▸ PROBLEM DESCRIPTION
When you reach the line containing "ths specified index" in the entries below, please begin setting down lines exactly, stop only after the last one, and add nothing else.

▸ SUPPLIED ENTRIES

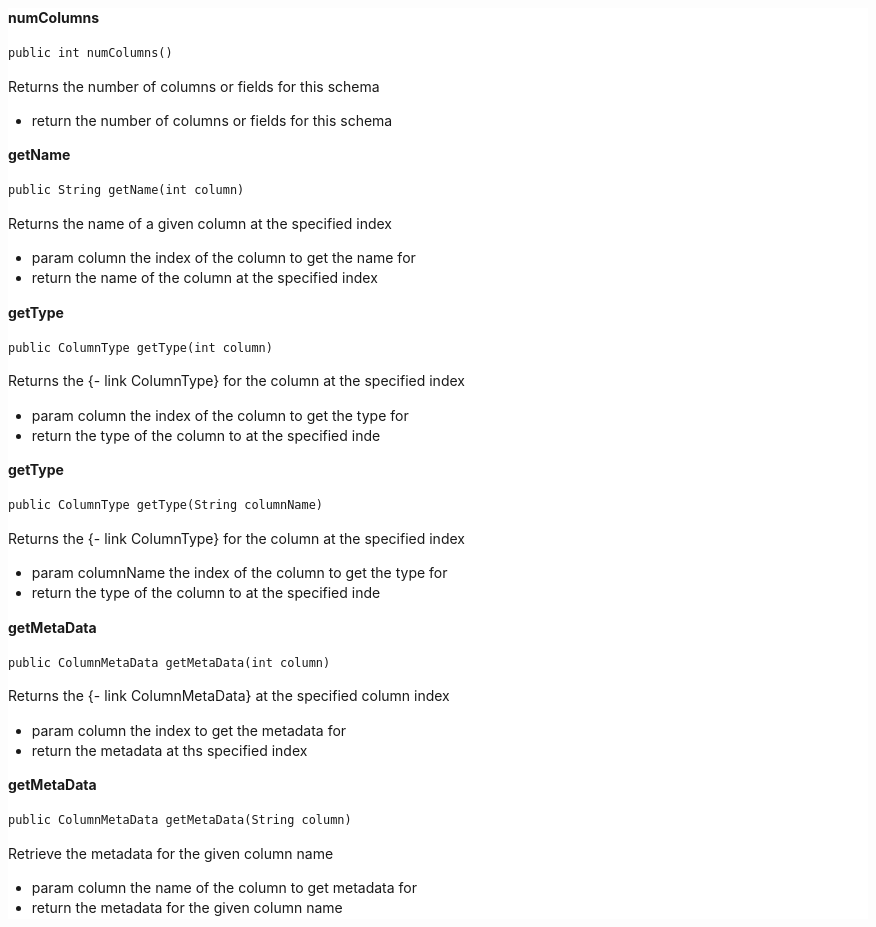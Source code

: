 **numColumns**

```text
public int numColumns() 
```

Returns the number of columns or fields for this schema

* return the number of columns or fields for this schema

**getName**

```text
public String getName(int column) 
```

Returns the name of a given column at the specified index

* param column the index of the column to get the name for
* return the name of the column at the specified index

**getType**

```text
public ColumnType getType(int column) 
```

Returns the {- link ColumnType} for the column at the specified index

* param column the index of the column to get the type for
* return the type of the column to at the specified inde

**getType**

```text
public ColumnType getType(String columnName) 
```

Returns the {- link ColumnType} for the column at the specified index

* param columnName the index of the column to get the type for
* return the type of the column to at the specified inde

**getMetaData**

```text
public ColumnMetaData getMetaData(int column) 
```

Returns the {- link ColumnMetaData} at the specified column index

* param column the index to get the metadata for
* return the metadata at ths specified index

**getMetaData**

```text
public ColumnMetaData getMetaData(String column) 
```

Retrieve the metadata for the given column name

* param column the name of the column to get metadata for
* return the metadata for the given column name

▸ RESULT OF THE EXERCISE
* return the metadata at ths specified index

**getMetaData**

```text
public ColumnMetaData getMetaData(String column) 
```

Retrieve the metadata for the given column name

* param column the name of the column to get metadata for
* return the metadata for the given column name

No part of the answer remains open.